Suçlamaları kabul etmeyen Yiğit, hakkındaki yurt dışına çıkış yasağının kaldırılmasını, duruşmalardan vareste tutulmasını ve beraatına karar verilmesini istedi.

“SUÇ YARATILMAYA ÇALIŞILIYOR”

İstanbul 33. Ağır Ceza Mahkemesinde savunma yapan eski Deniz Kuvvetleri Kumandanı emekli Oramiral Emin Murat Bilgel ise duyurunun tek emelinin kamuoyunu bilgilendirmek ve mesleksel sorumluluklarını yerine getirmek olduğunu söyleyerek, “Ne yazık ki huzurdaki yargılamaya bahis edilen metinden taammüden cımbızla çekilen sözler kullanılmak suretiyle mesnetsiz ve türel altyapısı bulunmayan bir hata yaratılmaya çalışılmıştır. Bu algı operasyonları ve karalama kampanyalarıyla şahsım ve meslektaşlarım amaç gösterilmiş, mesleksel prestijimiz zedelenmeye çalışılmıştır” diye konuştu.

Deniz Kuvvetleri Komutanlığının Montrö Mukavelesi’nin birinci derecede uygulayıcısı olan kurumlardan olduğunu belirten Bilgel, “Bu mukavele Türkiye Cumhuriyeti’nin tapu senedi niteliğindedir. Ulusal güvenlik ve memleketler arası güvenlik noktasında da kilit rol oynayan mukavelenin tartışmaya açılması dahi Türkiye başta olmak üzere milletlerarası toplumda geri dönülemez sonuçlara niçiniyet verecektir.
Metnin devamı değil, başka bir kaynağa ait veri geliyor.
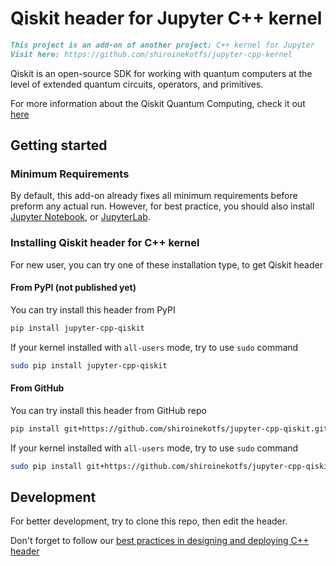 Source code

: # Qiskit header for Jupyter C++ kernel

```markdown
This project is an add-on of another project: C++ kernel for Jupyter
Visit here: https://github.com/shiroinekotfs/jupyter-cpp-kernel
```

Qiskit is an open-source SDK for working with quantum computers at the level of extended quantum circuits, operators, and primitives.

For more information about the Qiskit Quantum Computing, check it out [here](https://github.com/Qiskit/qiskit)

## Getting started

### Minimum Requirements

By default, this add-on already fixes all minimum requirements before preform any actual run. However, for best practice, you should also install [Jupyter Notebook](https://github.com/jupyter/notebook), or [JupyterLab](https://github.com/jupyterlab/jupyterlab).

### Installing Qiskit header for C++ kernel

For new user, you can try one of these installation type, to get Qiskit header

#### From PyPI (not published yet)

You can try install this header from PyPI

```bash
pip install jupyter-cpp-qiskit
```

If your kernel installed with `all-users` mode, try to use `sudo` command

```bash
sudo pip install jupyter-cpp-qiskit
```

#### From GitHub

You can try install this header from GitHub repo

```bash
pip install git+https://github.com/shiroinekotfs/jupyter-cpp-qiskit.git
```

If your kernel installed with `all-users` mode, try to use `sudo` command

```bash
sudo pip install git+https://github.com/shiroinekotfs/jupyter-cpp-qiskit.git
```

## Development

For better development, try to clone this repo, then edit the header.

Don't forget to follow our [best practices in designing and deploying C++ header](https://github.com/shiroinekotfs/jupyter-cpp-header-template?tab=readme-ov-file#designing-c-header-extension)
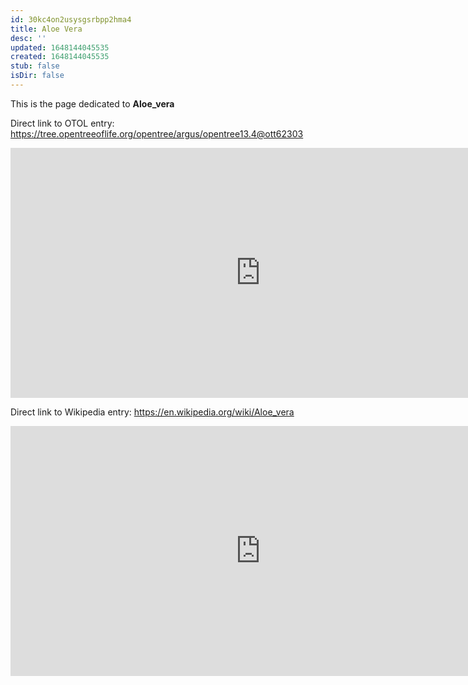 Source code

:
 ```yaml
---
id: 30kc4on2usysgsrbpp2hma4
title: Aloe Vera
desc: ''
updated: 1648144045535
created: 1648144045535
stub: false
isDir: false
---
```

This is the page dedicated to **Aloe_vera**


Direct link to OTOL entry: https://tree.opentreeoflife.org/opentree/argus/opentree13.4@ott62303



<html>
    <body>
    <iframe src="https://tree.opentreeoflife.org/opentree/argus/opentree13.4@ott62303"
    width="800" height="400" frameborder="0" allowfullscreen> </iframe>
    </body>
</html>
    


Direct link to Wikipedia entry: https://en.wikipedia.org/wiki/Aloe_vera



<html>
    <body>
    <iframe src="https://en.wikipedia.org/wiki/Aloe_vera"
    width="800" height="400" frameborder="0" allowfullscreen> </iframe>
    </body>
</html>
    
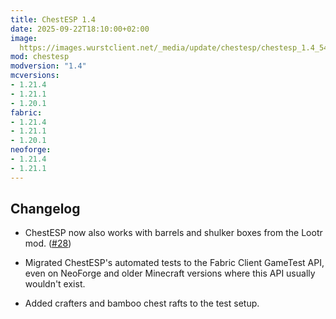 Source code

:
 ```yaml
---
title: ChestESP 1.4
date: 2025-09-22T18:10:00+02:00
image: 
  https://images.wurstclient.net/_media/update/chestesp/chestesp_1.4_540p.webp
mod: chestesp
modversion: "1.4"
mcversions:
- 1.21.4
- 1.21.1
- 1.20.1
fabric:
- 1.21.4
- 1.21.1
- 1.20.1
neoforge:
- 1.21.4
- 1.21.1
---
```

## Changelog

- ChestESP now also works with barrels and shulker boxes from the Lootr mod. ([#28](https://github.com/Wurst-Imperium/ChestESP/issues/28))

- Migrated ChestESP's automated tests to the Fabric Client GameTest API, even on NeoForge and older Minecraft versions where this API usually wouldn't exist.

- Added crafters and bamboo chest rafts to the test setup.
Bu sonuçlar kelam konusu mukavelenin uzun yıllar uygulayıcısı olan biz emekli amiraller tarafınca öngörülerek büsbütün mesleksel sorumluluk düsturuyla kamuoyu bilgilendirilmek istenmiştir” tabirlerini kullandı.

Bilgel, yurt dışına çıkış yasağının kaldırılmasını, duruşmalardan vareste tutulmasını ve beraatine karar verilmesini talep etti.

NE OLMUŞTU?

Ankara Cumhuriyet Başsavcılığı, 4 Nisan 2021’de 103 emekli amiralin yayımladığı “Montrö bildirisi”ne ait soruşturma başlatmış ve 6 Aralık 2021’de 103 sanık hakkında “devletin güvenliğine yahut anayasal tertibe karşı kabahat işlemek için anlaşma” kabahatinden 3 yıldan 12 yıla kadar mahpus cezası talebiyle iddianame düzenlemişti.

İddianame, gönderildiği Ankara 20. Ağır Ceza Mahkemesi tarafınca kabul edilmiş ve birinci duruşmanın 21 Mart’ta yapılacağı karara bağlanmıştı.

Dava kapsamında İstanbul’da oturan sanıkların, talimat yoluyla savunmaları alınıyor.